Data under study
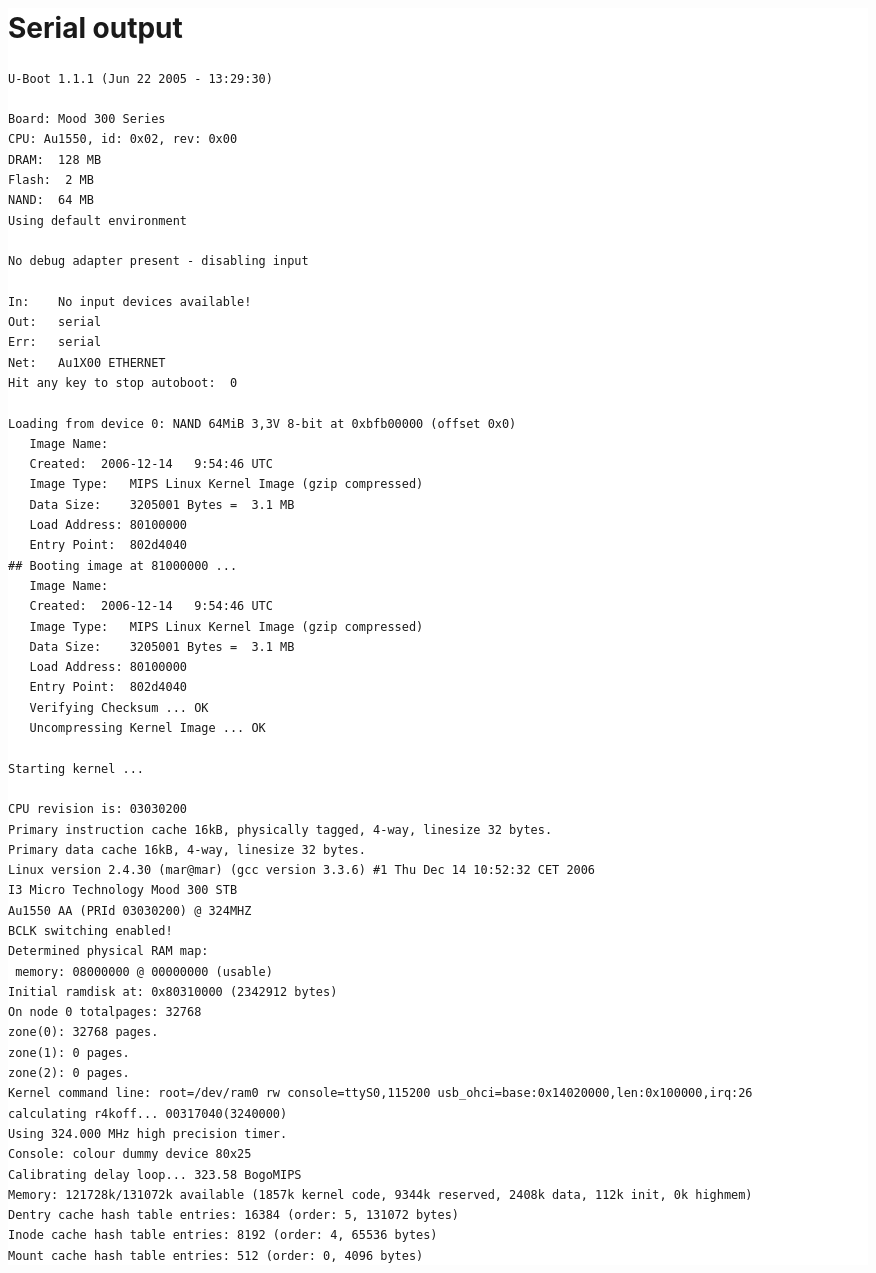 # Serial output



    U-Boot 1.1.1 (Jun 22 2005 - 13:29:30)
    
    Board: Mood 300 Series
    CPU: Au1550, id: 0x02, rev: 0x00
    DRAM:  128 MB
    Flash:	2 MB
    NAND:  64 MB
    Using default environment
    
    No debug adapter present - disabling input
    
    In:    No input devices available!
    Out:   serial
    Err:   serial
    Net:   Au1X00 ETHERNET
    Hit any key to stop autoboot:  0
    
    Loading from device 0: NAND 64MiB 3,3V 8-bit at 0xbfb00000 (offset 0x0)
       Image Name:
       Created:	 2006-12-14   9:54:46 UTC
       Image Type:	 MIPS Linux Kernel Image (gzip compressed)
       Data Size:	 3205001 Bytes =  3.1 MB
       Load Address: 80100000
       Entry Point:  802d4040
    ## Booting image at 81000000 ...
       Image Name:
       Created:	 2006-12-14   9:54:46 UTC
       Image Type:	 MIPS Linux Kernel Image (gzip compressed)
       Data Size:	 3205001 Bytes =  3.1 MB
       Load Address: 80100000
       Entry Point:  802d4040
       Verifying Checksum ... OK
       Uncompressing Kernel Image ... OK
    
    Starting kernel ...
    
    CPU revision is: 03030200
    Primary instruction cache 16kB, physically tagged, 4-way, linesize 32 bytes.
    Primary data cache 16kB, 4-way, linesize 32 bytes.
    Linux version 2.4.30 (mar@mar) (gcc version 3.3.6) #1 Thu Dec 14 10:52:32 CET 2006
    I3 Micro Technology Mood 300 STB
    Au1550 AA (PRId 03030200) @ 324MHZ
    BCLK switching enabled!
    Determined physical RAM map:
     memory: 08000000 @ 00000000 (usable)
    Initial ramdisk at: 0x80310000 (2342912 bytes)
    On node 0 totalpages: 32768
    zone(0): 32768 pages.
    zone(1): 0 pages.
    zone(2): 0 pages.
    Kernel command line: root=/dev/ram0 rw console=ttyS0,115200 usb_ohci=base:0x14020000,len:0x100000,irq:26
    calculating r4koff... 00317040(3240000)
    Using 324.000 MHz high precision timer.
    Console: colour dummy device 80x25
    Calibrating delay loop... 323.58 BogoMIPS
    Memory: 121728k/131072k available (1857k kernel code, 9344k reserved, 2408k data, 112k init, 0k highmem)
    Dentry cache hash table entries: 16384 (order: 5, 131072 bytes)
    Inode cache hash table entries: 8192 (order: 4, 65536 bytes)
    Mount cache hash table entries: 512 (order: 0, 4096 bytes)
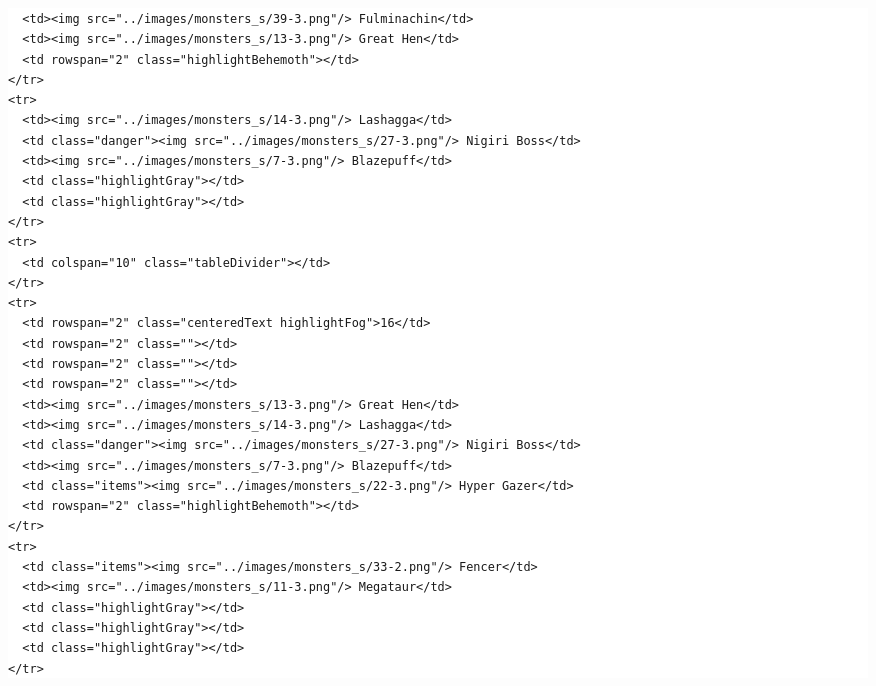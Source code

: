       <td><img src="../images/monsters_s/39-3.png"/> Fulminachin</td>
      <td><img src="../images/monsters_s/13-3.png"/> Great Hen</td>
      <td rowspan="2" class="highlightBehemoth"></td>
    </tr>
    <tr>
      <td><img src="../images/monsters_s/14-3.png"/> Lashagga</td>
      <td class="danger"><img src="../images/monsters_s/27-3.png"/> Nigiri Boss</td>
      <td><img src="../images/monsters_s/7-3.png"/> Blazepuff</td>
      <td class="highlightGray"></td>
      <td class="highlightGray"></td>
    </tr>
    <tr>
      <td colspan="10" class="tableDivider"></td>
    </tr>
    <tr>
      <td rowspan="2" class="centeredText highlightFog">16</td>
      <td rowspan="2" class=""></td>
      <td rowspan="2" class=""></td>
      <td rowspan="2" class=""></td>
      <td><img src="../images/monsters_s/13-3.png"/> Great Hen</td>
      <td><img src="../images/monsters_s/14-3.png"/> Lashagga</td>
      <td class="danger"><img src="../images/monsters_s/27-3.png"/> Nigiri Boss</td>
      <td><img src="../images/monsters_s/7-3.png"/> Blazepuff</td>
      <td class="items"><img src="../images/monsters_s/22-3.png"/> Hyper Gazer</td>
      <td rowspan="2" class="highlightBehemoth"></td>
    </tr>
    <tr>
      <td class="items"><img src="../images/monsters_s/33-2.png"/> Fencer</td>
      <td><img src="../images/monsters_s/11-3.png"/> Megataur</td>
      <td class="highlightGray"></td>
      <td class="highlightGray"></td>
      <td class="highlightGray"></td>
    </tr>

Exercise aim
Scan the records above for lines with the word "zone", then say how many there are, giving the number alone.

Solution for this problem
3